Lire et écrire : un processus complexe qui se construit dès l’école maternelle !

Objectifs
  • Mettre en évidence des mécanismes, des processus que les élèves doivent construire pour parvenir à lire et à écrire.
  • Situer les rôles respectifs de l’école primaire et de l’école maternelle dans cette construction nécessaire à l’apprentissage de la lecture et de l’écriture ; envisager les implications sur les pratiques de classe.

Quels sont les processus que doivent construire les élèves pour lire et écrire ?

À l’école primaire, l’élève va apprendre formellement à lire et à écrire. Pour parvenir à lire et écrire, l’élève devra construire et coordonner deux types de processus afin de donner sens à ce qui est lu ou écrit :

Les microprocessus qui permettent le décodage de mots écrits

À l’école maternelle, les élèves ne décodent pas encore. Par contre, ils sont capables de reconnaître instantanément différents mots : le jeune élève reconnaît des mots tels que son prénom, « Coca Cola » ou encore « papa » grâce à la silhouette du mot.

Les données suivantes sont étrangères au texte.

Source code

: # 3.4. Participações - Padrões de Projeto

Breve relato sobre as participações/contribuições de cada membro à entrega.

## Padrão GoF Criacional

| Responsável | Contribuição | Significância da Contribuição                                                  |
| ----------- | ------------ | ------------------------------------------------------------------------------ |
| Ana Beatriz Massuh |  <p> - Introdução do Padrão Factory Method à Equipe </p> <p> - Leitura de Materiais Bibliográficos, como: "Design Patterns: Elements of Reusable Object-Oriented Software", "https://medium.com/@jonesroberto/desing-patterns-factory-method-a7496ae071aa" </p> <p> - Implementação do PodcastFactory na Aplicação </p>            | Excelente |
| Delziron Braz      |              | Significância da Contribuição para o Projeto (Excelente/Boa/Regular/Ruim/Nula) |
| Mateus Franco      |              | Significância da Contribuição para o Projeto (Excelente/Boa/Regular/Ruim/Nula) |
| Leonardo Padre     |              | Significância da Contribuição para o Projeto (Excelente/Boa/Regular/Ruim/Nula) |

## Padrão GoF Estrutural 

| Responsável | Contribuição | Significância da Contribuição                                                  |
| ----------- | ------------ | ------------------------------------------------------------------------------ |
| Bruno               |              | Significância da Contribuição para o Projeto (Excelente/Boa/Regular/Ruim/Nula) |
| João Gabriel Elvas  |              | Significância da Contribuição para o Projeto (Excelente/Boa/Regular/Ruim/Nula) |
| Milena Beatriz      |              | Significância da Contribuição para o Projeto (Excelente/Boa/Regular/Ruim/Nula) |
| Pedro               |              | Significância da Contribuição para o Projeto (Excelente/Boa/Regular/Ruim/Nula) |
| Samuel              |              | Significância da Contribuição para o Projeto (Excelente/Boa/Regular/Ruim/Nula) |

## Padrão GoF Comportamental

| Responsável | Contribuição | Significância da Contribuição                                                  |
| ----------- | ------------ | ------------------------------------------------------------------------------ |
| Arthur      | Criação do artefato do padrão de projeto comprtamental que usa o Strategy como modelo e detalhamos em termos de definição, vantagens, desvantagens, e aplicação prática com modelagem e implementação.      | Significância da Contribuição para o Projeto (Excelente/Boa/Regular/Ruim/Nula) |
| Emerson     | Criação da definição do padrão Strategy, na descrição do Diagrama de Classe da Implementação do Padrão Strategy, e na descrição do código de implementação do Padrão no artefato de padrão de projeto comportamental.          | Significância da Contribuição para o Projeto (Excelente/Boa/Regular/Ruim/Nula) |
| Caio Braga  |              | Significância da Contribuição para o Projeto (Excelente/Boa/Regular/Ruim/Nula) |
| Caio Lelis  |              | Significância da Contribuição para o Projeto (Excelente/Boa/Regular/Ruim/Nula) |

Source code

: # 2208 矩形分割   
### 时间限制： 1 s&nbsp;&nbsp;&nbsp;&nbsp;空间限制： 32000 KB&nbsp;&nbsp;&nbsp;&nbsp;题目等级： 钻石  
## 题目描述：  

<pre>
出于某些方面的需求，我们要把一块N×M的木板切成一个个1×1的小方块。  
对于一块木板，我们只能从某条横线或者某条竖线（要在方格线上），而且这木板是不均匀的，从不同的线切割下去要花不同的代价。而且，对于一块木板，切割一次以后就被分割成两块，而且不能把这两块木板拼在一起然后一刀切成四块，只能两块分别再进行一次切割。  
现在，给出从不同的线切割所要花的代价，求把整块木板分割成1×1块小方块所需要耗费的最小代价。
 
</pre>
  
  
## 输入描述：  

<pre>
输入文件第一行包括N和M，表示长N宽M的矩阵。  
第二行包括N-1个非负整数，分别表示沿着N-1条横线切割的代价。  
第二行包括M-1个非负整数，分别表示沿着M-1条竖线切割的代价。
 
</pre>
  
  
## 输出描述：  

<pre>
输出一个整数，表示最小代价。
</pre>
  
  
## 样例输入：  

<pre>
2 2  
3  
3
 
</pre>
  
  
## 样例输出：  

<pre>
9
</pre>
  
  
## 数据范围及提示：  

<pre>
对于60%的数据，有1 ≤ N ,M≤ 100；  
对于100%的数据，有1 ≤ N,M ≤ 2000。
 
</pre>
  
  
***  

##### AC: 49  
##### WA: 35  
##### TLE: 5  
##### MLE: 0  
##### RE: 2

Au début de l’école primaire, on passe de cette reconnaissance globale du mot à la décomposition : l’analyse du mot à partir des relations graphèmes-phonèmes. À ce moment de la scolarité, l’élève décode le mot. Sa lecture est lente et hésitante :
« p » ……  « a » …….  « p » …….. « a »

À moyen et à long terme, l’objectif est que l’élève dépasse le stade du décodage pour être capable de reconnaître très rapidement les mots suite au repérage des lettres qui le composent. C’est ce que nous faisons nous adultes. Nous reconnaissons le mot « papa », non pas à sa silhouette, mais grâce au fait que nous repérons rapidement qu’il est constitué des lettres « p », « a », « p » et « a ».

Les macroprocessus c’est-à-dire la construction du sens, les inférences

Un élève de 5 ans est capable d’inférer et de construire du sens à partir d’un texte : lorsqu’on lui lit une histoire, il comprend ! Cependant, la non-maîtrise des microprocessus est un obstacle au moment de l’entrée dans l’écrit : ne sachant pas décoder, l’élève n’a pas accès aux textes correspondant à son niveau de compréhension. En effet, tout au long du premier cycle du primaire, les textes proposés aux élèves sont très souvent en-dessous de leur niveau de compréhension car ils sont adaptés à leur niveau de décodage. Il en va de même pour l’écriture : les productions écrites des élèves du cycle 5/8 sont souvent très courtes et peu élaborées du fait de leur faible maîtrise du principe alphabétique.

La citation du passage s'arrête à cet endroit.